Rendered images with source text
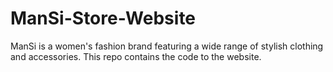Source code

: # ManSi-Store-Website
ManSi is a women's fashion brand featuring a wide range of stylish clothing and accessories. This repo contains the code to the website.
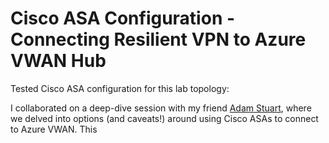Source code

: # Cisco ASA Configuration - Connecting Resilient VPN to Azure VWAN Hub

Tested Cisco ASA configuration for this lab topology:

I collaborated on a deep-dive session with my friend [Adam Stuart](https:github.com/adstuart), where we delved into options (and caveats!) around using Cisco ASAs to connect to Azure VWAN. This 
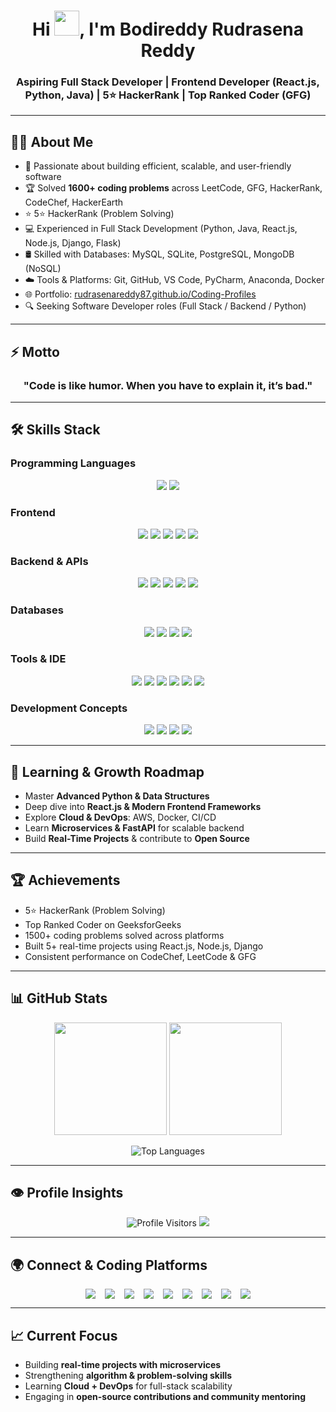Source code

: <h1 align="center">
  Hi <img src="https://raw.githubusercontent.com/MartinHeinz/MartinHeinz/master/wave.gif" width="40px" height="40px">, I'm Bodireddy Rudrasena Reddy
</h1>

<h3 align="center">
  Aspiring Full Stack Developer | Frontend Developer (React.js, Python, Java) | 5⭐ HackerRank | Top Ranked Coder (GFG)
</h3>

---

## 👨‍💻 About Me  

- 🎯 Passionate about building efficient, scalable, and user-friendly software  
- 🏆 Solved **1600+ coding problems** across LeetCode, GFG, HackerRank, CodeChef, HackerEarth  
- ⭐ 5⭐ HackerRank (Problem Solving)  
- 💻 Experienced in Full Stack Development (Python, Java, React.js, Node.js, Django, Flask)  
- 🛢️ Skilled with Databases: MySQL, SQLite, PostgreSQL, MongoDB (NoSQL)  
- ☁️ Tools & Platforms: Git, GitHub, VS Code, PyCharm, Anaconda, Docker  
- 🌐 Portfolio: [rudrasenareddy87.github.io/Coding-Profiles](https://rudrasenareddy87.github.io/Coding-Profiles/)  
- 🔍 Seeking Software Developer roles (Full Stack / Backend / Python)  

---

## ⚡ Motto  

<h3 align="center">
  "Code is like humor. When you have to explain it, it’s bad."
</h3>

---

## 🛠 Skills Stack  

### Programming Languages
<p align="center">
  <img src="https://img.shields.io/badge/Python-3776AB?style=for-the-badge&logo=python&logoColor=white"/>
  <img src="https://img.shields.io/badge/Java-ED8B00?style=for-the-badge&logo=java&logoColor=white"/>
</p>

### Frontend
<p align="center">
  <img src="https://img.shields.io/badge/HTML5-E34F26?style=for-the-badge&logo=html5&logoColor=white"/>
  <img src="https://img.shields.io/badge/CSS3-1572B6?style=for-the-badge&logo=css3&logoColor=white"/>
  <img src="https://img.shields.io/badge/JavaScript-F7DF1E?style=for-the-badge&logo=javascript&logoColor=black"/>
  <img src="https://img.shields.io/badge/React-61DAFB?style=for-the-badge&logo=react&logoColor=black"/>
  <img src="https://img.shields.io/badge/Tailwind_CSS-06B6D4?style=for-the-badge&logo=tailwindcss&logoColor=white"/>
</p>

### Backend & APIs
<p align="center">
  <img src="https://img.shields.io/badge/Django-092E20?style=for-the-badge&logo=django&logoColor=white"/>
  <img src="https://img.shields.io/badge/Flask-000000?style=for-the-badge&logo=flask&logoColor=white"/>
  <img src="https://img.shields.io/badge/FastAPI-009688?style=for-the-badge&logo=fastapi&logoColor=white"/>
  <img src="https://img.shields.io/badge/REST_API-009688?style=for-the-badge&logo=postman&logoColor=white"/>
  <img src="https://img.shields.io/badge/DOM_API-F7DF1E?style=for-the-badge&logo=javascript&logoColor=black"/>
</p>

### Databases
<p align="center">
  <img src="https://img.shields.io/badge/MySQL-4479A1?style=for-the-badge&logo=mysql&logoColor=white"/>
  <img src="https://img.shields.io/badge/SQLite-07405E?style=for-the-badge&logo=sqlite&logoColor=white"/>
  <img src="https://img.shields.io/badge/PostgreSQL-336791?style=for-the-badge&logo=postgresql&logoColor=white"/>
  <img src="https://img.shields.io/badge/MongoDB-47A248?style=for-the-badge&logo=mongodb&logoColor=white"/>
</p>

### Tools & IDE
<p align="center">
  <img src="https://img.shields.io/badge/Git-F05032?style=for-the-badge&logo=git&logoColor=white"/>
  <img src="https://img.shields.io/badge/GitHub-181717?style=for-the-badge&logo=github&logoColor=white"/>
  <img src="https://img.shields.io/badge/VS_Code-007ACC?style=for-the-badge&logo=visualstudiocode&logoColor=white"/>
  <img src="https://img.shields.io/badge/PyCharm-000000?style=for-the-badge&logo=pycharm&logoColor=white"/>
  <img src="https://img.shields.io/badge/Anaconda-44A833?style=for-the-badge&logo=anaconda&logoColor=white"/>
  <img src="https://img.shields.io/badge/Docker-2496ED?style=for-the-badge&logo=docker&logoColor=white"/>
</p>

### Development Concepts
<p align="center">
  <img src="https://img.shields.io/badge/Agile_Methodology-FF6600?style=for-the-badge"/>
  <img src="https://img.shields.io/badge/SDLC-0A6EBD?style=for-the-badge"/>
  <img src="https://img.shields.io/badge/Data_Structures-7D3C98?style=for-the-badge"/>
  <img src="https://img.shields.io/badge/MVC_Architecture-2C3E50?style=for-the-badge"/>
</p>

---

## 🌱 Learning & Growth Roadmap

- Master **Advanced Python & Data Structures**  
- Deep dive into **React.js & Modern Frontend Frameworks**  
- Explore **Cloud & DevOps**: AWS, Docker, CI/CD  
- Learn **Microservices & FastAPI** for scalable backend  
- Build **Real-Time Projects** & contribute to **Open Source**

---

## 🏆 Achievements

- 5⭐ HackerRank (Problem Solving)  
- Top Ranked Coder on GeeksforGeeks  
- 1500+ coding problems solved across platforms  
- Built 5+ real-time projects using React.js, Node.js, Django  
- Consistent performance on CodeChef, LeetCode & GFG  

---

## 📊 GitHub Stats  

<p align="center">
  <img src="https://github-readme-stats.vercel.app/api?username=RudrasenaReddy87&show_icons=true&theme=tokyonight" height="180"/>
  <img src="https://github-readme-streak-stats.herokuapp.com/?user=RudrasenaReddy87&theme=tokyonight" height="180"/>
</p>

<p align="center">
  <img src="https://github-readme-stats.vercel.app/api/top-langs/?username=RudrasenaReddy87&layout=compact&theme=tokyonight" alt="Top Languages"/>
</p>

---

## 👁 Profile Insights  

<div align="center">
  <p>
    <img src="https://komarev.com/ghpvc/?username=RudrasenaReddy87&label=Profile+Visitors&color=blue&style=for-the-badge" alt="Profile Visitors"/>
    <img src="https://img.shields.io/badge/Active%20Since-2023-blue?style=for-the-badge"/>
  </p>
</div>

---

## 🌍 Connect & Coding Platforms  

<div align="center" style="display: flex; flex-wrap: wrap; justify-content: center; gap: 15px; margin-top: 10px;">
  <!-- Social Media -->
  <a href="https://linkedin.com/in/bodireddyrudrasenareddy">
    <img src="https://img.shields.io/badge/LinkedIn-0A66C2?style=for-the-badge&logo=linkedin&logoColor=white"/>
  </a>
  <a href="https://github.com/RudrasenaReddy87">
    <img src="https://img.shields.io/badge/GitHub-181717?style=for-the-badge&logo=github&logoColor=white"/>
  </a>
  <a href="mailto:b.rudrasenareddy@gmail.com">
    <img src="https://img.shields.io/badge/Gmail-D14836?style=for-the-badge&logo=gmail&logoColor=white"/>
  </a>
  <a href="https://instagram.com/rudrasenareddy_87">
    <img src="https://img.shields.io/badge/Instagram-E4405F?style=for-the-badge&logo=instagram&logoColor=white"/>
  </a>

  <!-- Coding Platforms -->
  <a href="https://www.leetcode.com/rudrasenareddy">
    <img src="https://img.shields.io/badge/LeetCode-FFA116?style=for-the-badge&logo=leetcode&logoColor=black"/>
  </a>
  <a href="https://auth.geeksforgeeks.org/user/brudrasenareddy">
    <img src="https://img.shields.io/badge/GeeksforGeeks-0F9D58?style=for-the-badge&logo=geeksforgeeks&logoColor=white"/>
  </a>
  <a href="https://www.hackerrank.com/rudrasenareddy">
    <img src="https://img.shields.io/badge/HackerRank-2EC866?style=for-the-badge&logo=hackerrank&logoColor=white"/>
  </a>
  <a href="https://www.codechef.com/users/rudrasenareddy">
    <img src="https://img.shields.io/badge/CodeChef-5B4638?style=for-the-badge&logo=codechef&logoColor=white"/>
  </a>
  <a href="https://www.hackerearth.com/@rudrasenareddy">
    <img src="https://img.shields.io/badge/HackerEarth-323754?style=for-the-badge&logo=hackerearth&logoColor=white"/>
  </a>
</div>

---

## 📈 Current Focus  

- Building **real-time projects with microservices**  
- Strengthening **algorithm & problem-solving skills**  
- Learning **Cloud + DevOps** for full-stack scalability  
- Engaging in **open-source contributions and community mentoring**

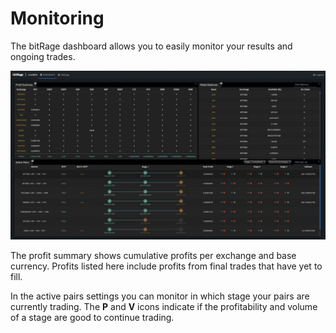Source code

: # Monitoring

The bitRage dashboard allows you to easily monitor your results and ongoing trades.

![](../.gitbook/assets/image%20%2823%29.png)

The profit summary shows cumulative profits per exchange and base currency. Profits listed here include profits from final trades that have yet to fill.

In the active pairs settings you can monitor in which stage your pairs are currently trading. The **P** and **V** icons indicate if the profitability and volume of a stage are good to continue trading.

_WORK ORDER_
If a line in the records above contains the word "Node", copy it.

_RESULT FOR THIS EXERCISE_
- 💻 Experienced in Full Stack Development (Python, Java, React.js, Node.js, Django, Flask)  
- Built 5+ real-time projects using React.js, Node.js, Django  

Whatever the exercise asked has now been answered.